In 2008 the world economy was affected by a strong downturn, triggered mainly by the financial crisis in the summer of 2007 in the United States, which influences many aspects of the global economy. Among the many consequences, one will certainly be a fall in the domestic demand of the advanced countries, linked to the reduction in household consumption. The reduction in employment and the drop in disposable income (not compensated by the decrease in inflation), will also have a negative impact on the situation.
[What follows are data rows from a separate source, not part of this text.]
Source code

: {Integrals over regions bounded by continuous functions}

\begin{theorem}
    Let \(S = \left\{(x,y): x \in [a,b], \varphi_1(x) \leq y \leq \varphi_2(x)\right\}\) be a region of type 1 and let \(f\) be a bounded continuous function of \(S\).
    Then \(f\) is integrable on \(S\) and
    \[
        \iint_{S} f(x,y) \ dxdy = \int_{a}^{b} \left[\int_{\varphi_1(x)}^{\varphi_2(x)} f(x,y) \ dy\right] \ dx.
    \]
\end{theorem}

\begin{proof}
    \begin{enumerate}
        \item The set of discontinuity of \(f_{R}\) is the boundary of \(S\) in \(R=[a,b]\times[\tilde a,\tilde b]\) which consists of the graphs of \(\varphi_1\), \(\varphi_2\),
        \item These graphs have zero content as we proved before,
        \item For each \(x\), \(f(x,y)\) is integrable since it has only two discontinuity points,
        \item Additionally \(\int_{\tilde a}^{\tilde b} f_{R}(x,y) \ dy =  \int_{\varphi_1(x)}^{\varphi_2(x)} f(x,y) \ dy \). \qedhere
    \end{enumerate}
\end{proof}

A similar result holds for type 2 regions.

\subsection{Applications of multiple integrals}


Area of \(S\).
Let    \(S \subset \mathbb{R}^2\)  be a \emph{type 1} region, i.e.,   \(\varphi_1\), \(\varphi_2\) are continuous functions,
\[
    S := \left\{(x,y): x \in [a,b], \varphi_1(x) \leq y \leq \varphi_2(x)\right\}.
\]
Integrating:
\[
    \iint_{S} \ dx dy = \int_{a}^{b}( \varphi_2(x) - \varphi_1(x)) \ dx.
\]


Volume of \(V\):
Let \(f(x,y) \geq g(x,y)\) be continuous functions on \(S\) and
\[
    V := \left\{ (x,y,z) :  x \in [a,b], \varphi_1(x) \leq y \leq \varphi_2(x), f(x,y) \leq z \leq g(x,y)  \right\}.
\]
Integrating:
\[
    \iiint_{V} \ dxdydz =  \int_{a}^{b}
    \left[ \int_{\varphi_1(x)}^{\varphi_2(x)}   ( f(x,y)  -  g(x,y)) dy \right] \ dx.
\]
One of the numerous negative effects deriving from this economic scenario is also a slowdown in world trade, with trends similar in all areas, with the exception of NAFTA, which had already shown a negative trend in 2007. According to the report published by ICE (the Italian national institute for foreign trade) and Prometeia, the international trade in goods for the three year period 2008-2010 could close with an average annual growth of 3.5% (at constant prices); combining the variations expected for quantities and prices, one can thus make a forecast of the growth of world trade in euros which would be around 6%, a decrease compared to 2007, when the figure was about 10%. The slowdown in world growth would, therefore, have a limited impact on the level of international trade, thanks to the compensation obtained by the devaluation of the euro. In detail, considering this macroeconomic framework, we can expect to see a very low increase in world trade in 2009 (1% at constant prices), to then reach a moderate recovery in 2010 (4.9% at constant prices), which will not, however, be enough to return to the levels of the five year period 2003-2007.
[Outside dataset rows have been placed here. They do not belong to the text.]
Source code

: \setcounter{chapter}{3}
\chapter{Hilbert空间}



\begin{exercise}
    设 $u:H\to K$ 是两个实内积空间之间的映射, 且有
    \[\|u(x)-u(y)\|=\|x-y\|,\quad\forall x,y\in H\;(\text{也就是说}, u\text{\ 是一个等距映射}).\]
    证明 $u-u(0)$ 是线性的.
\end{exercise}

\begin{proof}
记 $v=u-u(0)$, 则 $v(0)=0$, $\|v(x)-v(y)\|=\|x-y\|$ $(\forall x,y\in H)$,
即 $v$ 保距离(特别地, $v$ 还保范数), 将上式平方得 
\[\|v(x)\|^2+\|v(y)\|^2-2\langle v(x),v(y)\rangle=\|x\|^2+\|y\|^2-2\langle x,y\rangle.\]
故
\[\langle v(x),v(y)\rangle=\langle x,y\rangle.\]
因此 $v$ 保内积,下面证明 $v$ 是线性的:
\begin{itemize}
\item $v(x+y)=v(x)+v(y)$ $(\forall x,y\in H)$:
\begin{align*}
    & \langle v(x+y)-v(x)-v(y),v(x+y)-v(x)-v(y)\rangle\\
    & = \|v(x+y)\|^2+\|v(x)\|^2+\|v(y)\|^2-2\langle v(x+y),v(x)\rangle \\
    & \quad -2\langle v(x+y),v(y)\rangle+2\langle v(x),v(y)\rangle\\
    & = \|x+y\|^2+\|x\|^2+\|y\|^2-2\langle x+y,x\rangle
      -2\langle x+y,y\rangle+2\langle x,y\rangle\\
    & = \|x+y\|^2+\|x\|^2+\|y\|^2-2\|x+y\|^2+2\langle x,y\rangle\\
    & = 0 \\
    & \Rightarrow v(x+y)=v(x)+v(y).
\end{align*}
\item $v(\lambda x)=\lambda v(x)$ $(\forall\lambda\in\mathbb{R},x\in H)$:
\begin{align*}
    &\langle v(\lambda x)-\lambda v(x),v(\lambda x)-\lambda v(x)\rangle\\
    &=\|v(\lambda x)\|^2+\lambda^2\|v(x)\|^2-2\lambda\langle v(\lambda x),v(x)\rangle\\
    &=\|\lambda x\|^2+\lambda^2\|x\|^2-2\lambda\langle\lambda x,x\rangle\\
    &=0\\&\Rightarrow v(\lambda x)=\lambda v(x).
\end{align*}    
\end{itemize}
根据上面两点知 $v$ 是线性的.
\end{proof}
If for the industrialised countries the effects of the financial crisis have been seen in the arrival of a recession, it is still not clear what will happen in the emerging countries, which in recent years have made a strong contribution to supporting the world economy, above all in international trade. In the scenario outlined in the report, these economies play a fundamental role: it is indeed thanks to the demand from the emerging countries that the negative moment for the world trade in manufactured goods could avoid being transformed into a world trade crisis. The state of the emerging economies has in fact undergone profound changes in recent years, coming to occupy strong positions not only in the supply of manufactured goods on the international market, but also for demand, and it is precisely this phenomenon that could represent the crucial factor for the world economy to avoid a very much more negative situation than the one hypothesised.
As a whole, China, India, Russia, Latin America and the other emerging economies, including those geographically closer to Italy, such as North African and Middle Eastern states, have grown much more than the group of developed countries in the course of recent years, thanks also to their exports to the mature markets. Starting from these facts, some observers think that the emerging economies can today face up to the crisis that the advanced countries are going through; in particular, countries that export raw materials will have a stronger position and even perhaps see an increase in growth. The emerging economies that instead export manufactured goods will see their future linked to their geographical location, with greater probability of suffering from the crisis that has hit Western Europe according to how close they are: countries further away seem, in fact, to be more linked to the fate of the Chinese economy, whose imports support most Asian and South American economies. Nonetheless, the risk remains that these countries will not be able to bear the negative impacts that the countries in crisis force on world demand and that their spending capacity will not be sufficient to support their imports. In particular, if China were to reduce its imports, many economies that are based on them could enter a much more serious crisis than the one faced by the advanced economies at the moment.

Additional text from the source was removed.